··· Data provided ···
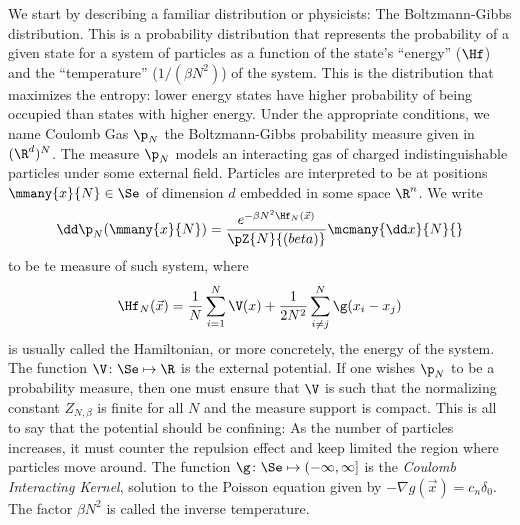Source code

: We start by describing a familiar distribution or physicists: The Boltzmann-Gibbs distribution. This is a probability distribution that represents the probability of a given state for a system of particles as a function of the state's \enquote{energy} ($\Hf$) and the \enquote{temperature} ($1/(\beta N^2)$) of the system. This is the distribution that maximizes the entropy: lower energy states have higher probability of being occupied than states with higher energy. Under the appropriate conditions, we name Coulomb Gas $\p_N$ the Boltzmann-Gibbs probability measure given in $(\R^d)^N$. The measure $\p_N$ models an interacting gas of charged indistinguishable particles under some external field. Particles are interpreted to be at positions $\mmany{x}{N} \in \Se$ of dimension $d$ embedded in some space $\R^n$. We write  
\begin{equation}
	\dd \p_N(\mmany{x}{N}) = \frac{e^{-\beta N^2 \Hf_N(\vec{x})}}{\pZ{N}{(beta)}} \mcmany{\dd x}{N}{}
	\label{Equation: Coulomb Gas Measure}
\end{equation}
to be te measure of such system, where 
\begin{equation}
\Hf_N(\vec{x}) = \frac{1}{N} \sum_{i = 1}^{N} \V(x) + \frac{1}{2N^2} \sum_{i \neq j}^{N} \g(x_i - x_j)	
\end{equation}
is usually called the Hamiltonian, or more concretely, the energy of the system. The function $\V \colon \Se \mapsto \R$ is the external potential. If one wishes $\p_N$ to be a probability measure,  then one must ensure that $\V$ is such that the normalizing constant $Z_{N, \beta}$ is finite for all $N$ and the measure support is compact. This is all to say that the potential should be confining: As the number of particles increases, it must counter the repulsion effect and keep limited the region where particles move around. The function $\g \colon \Se \mapsto (-\infty, \infty]$ is the \textit{Coulomb Interacting Kernel}, solution to the Poisson equation given by $- \nabla g(\vec{x}) = c_n\delta_0$. The factor $\beta N^2$ is called the inverse temperature.

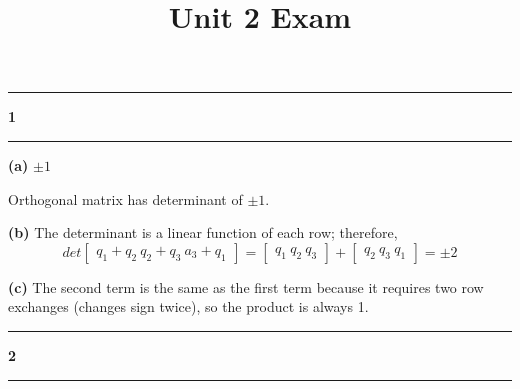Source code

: \documentclass[11pt]{article}
\newcommand\question[2]{\vspace{.25in}\hrule\textbf{#1 #2}\vspace{.5em}\hrule\vspace{.10in}}
\renewcommand\part[1]{\vspace{.10in}\textbf{(#1)}}
\begin{document}
\raggedright
\newcommand\NAME{Haiying Cui}  %
\newcommand\ANDREWID{Christy}     %
\newcommand\HWNUM{}              %

\title{Unit 2 Exam}
\maketitle

\question{1}{}
\part{a} \(\pm1\)

Orthogonal matrix has determinant of \(\pm1\).

\part{b} The determinant is a linear function of each row; therefore,
$$det \begin{bmatrix} q_1+q_2 \ q_2+q_3 \ a_3+q_1 \end{bmatrix} = \begin{bmatrix} q_1 \ q_2 \ q_3 \end{bmatrix} + \begin{bmatrix} q_2 \ q_3 \ q_1 \end{bmatrix} = \pm2$$

\part{c} The second term is the same as the first term because it requires two row exchanges (changes sign twice), so the product is always 1.

\question{2}{}
\end{document}
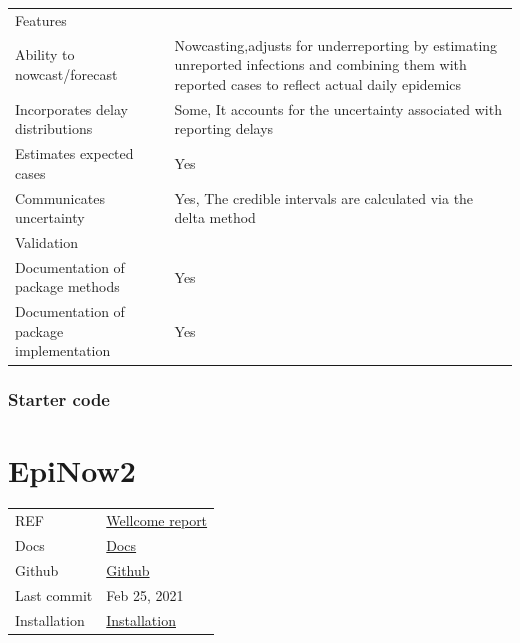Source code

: \documentclass[
  letterpaper,
  DIV=11,
  numbers=noendperiod]{scrreprt}
\begin{document}
\begin{longtable}[]{@{}
  >{\raggedright\arraybackslash}p{}
  >{\raggedright\arraybackslash}p{}@{}}
\toprule\noalign{}
\endhead
\bottomrule\noalign{}
\endlastfoot
Features & \\
Ability to nowcast/forecast & Nowcasting,adjusts for underreporting by
estimating unreported infections and combining them with reported cases
to reflect actual daily epidemics \\
Incorporates delay distributions & Some, It accounts for the uncertainty
associated with reporting delays \\
Estimates expected cases & Yes \\
Communicates uncertainty & Yes, The credible intervals are calculated
via the delta method \\
Validation & \\
Documentation of package methods & Yes \\
Documentation of package implementation & Yes \\
\end{longtable}

\subsection*{Starter code}\label{starter-code}

\chapter*{EpiNow2}\label{epinow2}


\begin{longtable}[]{@{}
  >{\raggedright\arraybackslash}p{}
  >{\raggedright\arraybackslash}p{}@{}}
\toprule\noalign{}
\endhead
\bottomrule\noalign{}
\endlastfoot
REF & \href{https://wellcomeopenresearch.org/articles/5-112}{Wellcome
report} \\
Docs & \href{https://epiforecasts.io/EpiNow2/}{Docs} \\
Github & \href{https://github.com/epiforecasts/EpiNow2}{Github} \\
Last commit & Feb 25, 2021 \\
Installation &
\href{https://cran.r-project.org/web/packages/EpiNow2/index.html}{Installation} \\
\end{longtable}
\end{document}
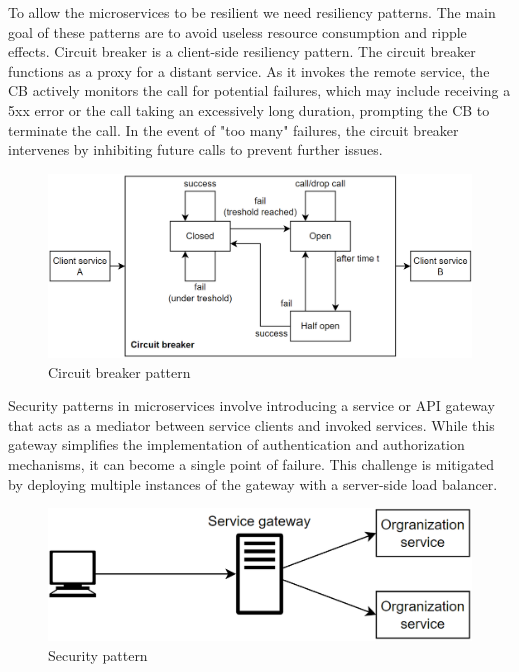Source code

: To allow the microservices to be resilient we need resiliency patterns. 
The main goal of these patterns are to avoid useless resource consumption and ripple effects. 
Circuit breaker is a client-side resiliency pattern. 
The circuit breaker functions as a proxy for a distant service. 
As it invokes the remote service, the CB actively monitors the call for potential failures, which may include receiving a 5xx error or the call taking an excessively long duration, prompting the CB to terminate the call.
In the event of "too many" failures, the circuit breaker intervenes by inhibiting future calls to prevent further issues.
\begin{figure}[H]
    \centering
    \includegraphics[width=0.75\linewidth]{images/cb.png}
    \caption{Circuit breaker pattern}
\end{figure}

Security patterns in microservices involve introducing a service or API gateway that acts as a mediator between service clients and invoked services. 
While this gateway simplifies the implementation of authentication and authorization mechanisms, it can become a single point of failure. 
This challenge is mitigated by deploying multiple instances of the gateway with a server-side load balancer.
\begin{figure}[H]
    \centering
    \includegraphics[width=0.5\linewidth]{images/sp.png}
    \caption{Security pattern}
\end{figure}

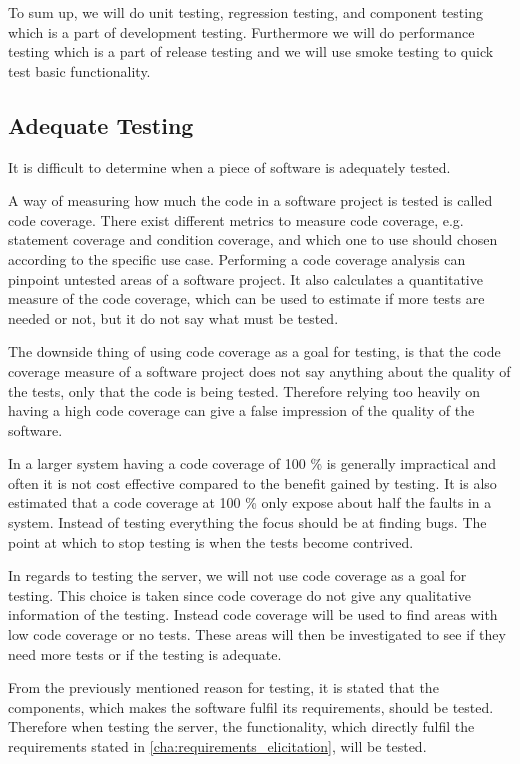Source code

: To sum up, we will do unit testing, regression testing, and component testing which is a part of development testing. 
Furthermore we will do performance testing which is a part of release testing
and we will use smoke testing to quick test basic functionality.

\subsection{Adequate Testing}\label{subsec:adequate_testing}
It is difficult to determine when a piece of software is adequately tested.

A way of measuring how much the code in a software project is tested is called code coverage.
There exist different metrics to measure code coverage, e.g. statement coverage and condition coverage,
and which one to use should chosen according to the specific use case.
Performing a code coverage analysis can pinpoint untested areas of a software project.
It also calculates a quantitative measure of the code coverage, 
which can be used to estimate if more tests are needed or not, 
but it do not say what must be tested.\cite{code_coverage}

The downside thing of using code coverage as a goal for testing, 
is that the code coverage measure of a software project does not say anything about the quality of the tests, 
only that the code is being tested.
Therefore relying too heavily on having a high code coverage can give a false impression of the quality of the software.\cite{code_coverage_neg}

In a larger system having a code coverage of 100 \% is generally impractical and often it is not cost effective compared to the benefit gained by testing.
It is also estimated that a code coverage at 100 \% only expose about half the faults in a system.
Instead of testing everything the focus should be at finding bugs.
The point at which to stop testing is when the tests become contrived.\cite{code_coverage_not_100}

\bigskip

In regards to testing the server, we will not use code coverage as a goal for testing.
This choice is taken since code coverage do not give any qualitative information of the testing.
Instead code coverage will be used to find areas with low code coverage or no tests.
These areas will then be investigated to see if they need more tests or if the testing is adequate.

From the previously mentioned reason for testing, 
it is stated that the components, which makes the software fulfil its requirements, should be tested.
Therefore when testing the server, the functionality, 
which directly fulfil the requirements stated in \cref{cha:requirements_elicitation}, will be tested.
···
### Task to complete
Repeat each entry exactly as given; no pictures belong in the copy.

### Task response
Source code

: We start by describing a familiar distribution or physicists: The Boltzmann-Gibbs distribution. This is a probability distribution that represents the probability of a given state for a system of particles as a function of the state's \enquote{energy} ($\Hf$) and the \enquote{temperature} ($1/(\beta N^2)$) of the system. This is the distribution that maximizes the entropy: lower energy states have higher probability of being occupied than states with higher energy. Under the appropriate conditions, we name Coulomb Gas $\p_N$ the Boltzmann-Gibbs probability measure given in $(\R^d)^N$. The measure $\p_N$ models an interacting gas of charged indistinguishable particles under some external field. Particles are interpreted to be at positions $\mmany{x}{N} \in \Se$ of dimension $d$ embedded in some space $\R^n$. We write  
\begin{equation}
	\dd \p_N(\mmany{x}{N}) = \frac{e^{-\beta N^2 \Hf_N(\vec{x})}}{\pZ{N}{(beta)}} \mcmany{\dd x}{N}{}
	\label{Equation: Coulomb Gas Measure}
\end{equation}
to be te measure of such system, where 
\begin{equation}
\Hf_N(\vec{x}) = \frac{1}{N} \sum_{i = 1}^{N} \V(x) + \frac{1}{2N^2} \sum_{i \neq j}^{N} \g(x_i - x_j)	
\end{equation}
is usually called the Hamiltonian, or more concretely, the energy of the system. The function $\V \colon \Se \mapsto \R$ is the external potential. If one wishes $\p_N$ to be a probability measure,  then one must ensure that $\V$ is such that the normalizing constant $Z_{N, \beta}$ is finite for all $N$ and the measure support is compact. This is all to say that the potential should be confining: As the number of particles increases, it must counter the repulsion effect and keep limited the region where particles move around. The function $\g \colon \Se \mapsto (-\infty, \infty]$ is the \textit{Coulomb Interacting Kernel}, solution to the Poisson equation given by $- \nabla g(\vec{x}) = c_n\delta_0$. The factor $\beta N^2$ is called the inverse temperature.

Source code

: \documentclass[11pt]{article}
\newcommand\question[2]{\vspace{.25in}\hrule\textbf{#1 #2}\vspace{.5em}\hrule\vspace{.10in}}
\renewcommand\part[1]{\vspace{.10in}\textbf{(#1)}}
\begin{document}
\raggedright
\newcommand\NAME{Haiying Cui}  %
\newcommand\ANDREWID{Christy}     %
\newcommand\HWNUM{}              %

\title{Unit 2 Exam}
\maketitle

\question{1}{}
\part{a} \(\pm1\)

Orthogonal matrix has determinant of \(\pm1\).

\part{b} The determinant is a linear function of each row; therefore,
$$det \begin{bmatrix} q_1+q_2 \ q_2+q_3 \ a_3+q_1 \end{bmatrix} = \begin{bmatrix} q_1 \ q_2 \ q_3 \end{bmatrix} + \begin{bmatrix} q_2 \ q_3 \ q_1 \end{bmatrix} = \pm2$$

\part{c} The second term is the same as the first term because it requires two row exchanges (changes sign twice), so the product is always 1.

\question{2}{}
\end{document}
Source code

: \documentclass[
  letterpaper,
  DIV=11,
  numbers=noendperiod]{scrreprt}
\begin{document}
\begin{longtable}[]{@{}
  >{\raggedright\arraybackslash}p{}
  >{\raggedright\arraybackslash}p{}@{}}
\toprule\noalign{}
\endhead
\bottomrule\noalign{}
\endlastfoot
Features & \\
Ability to nowcast/forecast & Nowcasting,adjusts for underreporting by
estimating unreported infections and combining them with reported cases
to reflect actual daily epidemics \\
Incorporates delay distributions & Some, It accounts for the uncertainty
associated with reporting delays \\
Estimates expected cases & Yes \\
Communicates uncertainty & Yes, The credible intervals are calculated
via the delta method \\
Validation & \\
Documentation of package methods & Yes \\
Documentation of package implementation & Yes \\
\end{longtable}

\subsection*{Starter code}\label{starter-code}

\chapter*{EpiNow2}\label{epinow2}


\begin{longtable}[]{@{}
  >{\raggedright\arraybackslash}p{}
  >{\raggedright\arraybackslash}p{}@{}}
\toprule\noalign{}
\endhead
\bottomrule\noalign{}
\endlastfoot
REF & \href{https://wellcomeopenresearch.org/articles/5-112}{Wellcome
report} \\
Docs & \href{https://epiforecasts.io/EpiNow2/}{Docs} \\
Github & \href{https://github.com/epiforecasts/EpiNow2}{Github} \\
Last commit & Feb 25, 2021 \\
Installation &
\href{https://cran.r-project.org/web/packages/EpiNow2/index.html}{Installation} \\
\end{longtable}
\end{document}
Source code

: To allow the microservices to be resilient we need resiliency patterns. 
The main goal of these patterns are to avoid useless resource consumption and ripple effects. 
Circuit breaker is a client-side resiliency pattern. 
The circuit breaker functions as a proxy for a distant service. 
As it invokes the remote service, the CB actively monitors the call for potential failures, which may include receiving a 5xx error or the call taking an excessively long duration, prompting the CB to terminate the call.
In the event of "too many" failures, the circuit breaker intervenes by inhibiting future calls to prevent further issues.
\begin{figure}[H]
    \centering
    \includegraphics[width=0.75\linewidth]{images/cb.png}
    \caption{Circuit breaker pattern}
\end{figure}

Security patterns in microservices involve introducing a service or API gateway that acts as a mediator between service clients and invoked services. 
While this gateway simplifies the implementation of authentication and authorization mechanisms, it can become a single point of failure. 
This challenge is mitigated by deploying multiple instances of the gateway with a server-side load balancer.
\begin{figure}[H]
    \centering
    \includegraphics[width=0.5\linewidth]{images/sp.png}
    \caption{Security pattern}
\end{figure}

Source code

: To sum up, we will do unit testing, regression testing, and component testing which is a part of development testing. 
Furthermore we will do performance testing which is a part of release testing
and we will use smoke testing to quick test basic functionality.

\subsection{Adequate Testing}\label{subsec:adequate_testing}
It is difficult to determine when a piece of software is adequately tested.

A way of measuring how much the code in a software project is tested is called code coverage.
There exist different metrics to measure code coverage, e.g. statement coverage and condition coverage,
and which one to use should chosen according to the specific use case.
Performing a code coverage analysis can pinpoint untested areas of a software project.
It also calculates a quantitative measure of the code coverage, 
which can be used to estimate if more tests are needed or not, 
but it do not say what must be tested.\cite{code_coverage}

The downside thing of using code coverage as a goal for testing, 
is that the code coverage measure of a software project does not say anything about the quality of the tests, 
only that the code is being tested.
Therefore relying too heavily on having a high code coverage can give a false impression of the quality of the software.\cite{code_coverage_neg}

In a larger system having a code coverage of 100 \% is generally impractical and often it is not cost effective compared to the benefit gained by testing.
It is also estimated that a code coverage at 100 \% only expose about half the faults in a system.
Instead of testing everything the focus should be at finding bugs.
The point at which to stop testing is when the tests become contrived.\cite{code_coverage_not_100}

\bigskip

In regards to testing the server, we will not use code coverage as a goal for testing.
This choice is taken since code coverage do not give any qualitative information of the testing.
Instead code coverage will be used to find areas with low code coverage or no tests.
These areas will then be investigated to see if they need more tests or if the testing is adequate.

From the previously mentioned reason for testing, 
it is stated that the components, which makes the software fulfil its requirements, should be tested.
Therefore when testing the server, the functionality, 
which directly fulfil the requirements stated in \cref{cha:requirements_elicitation}, will be tested.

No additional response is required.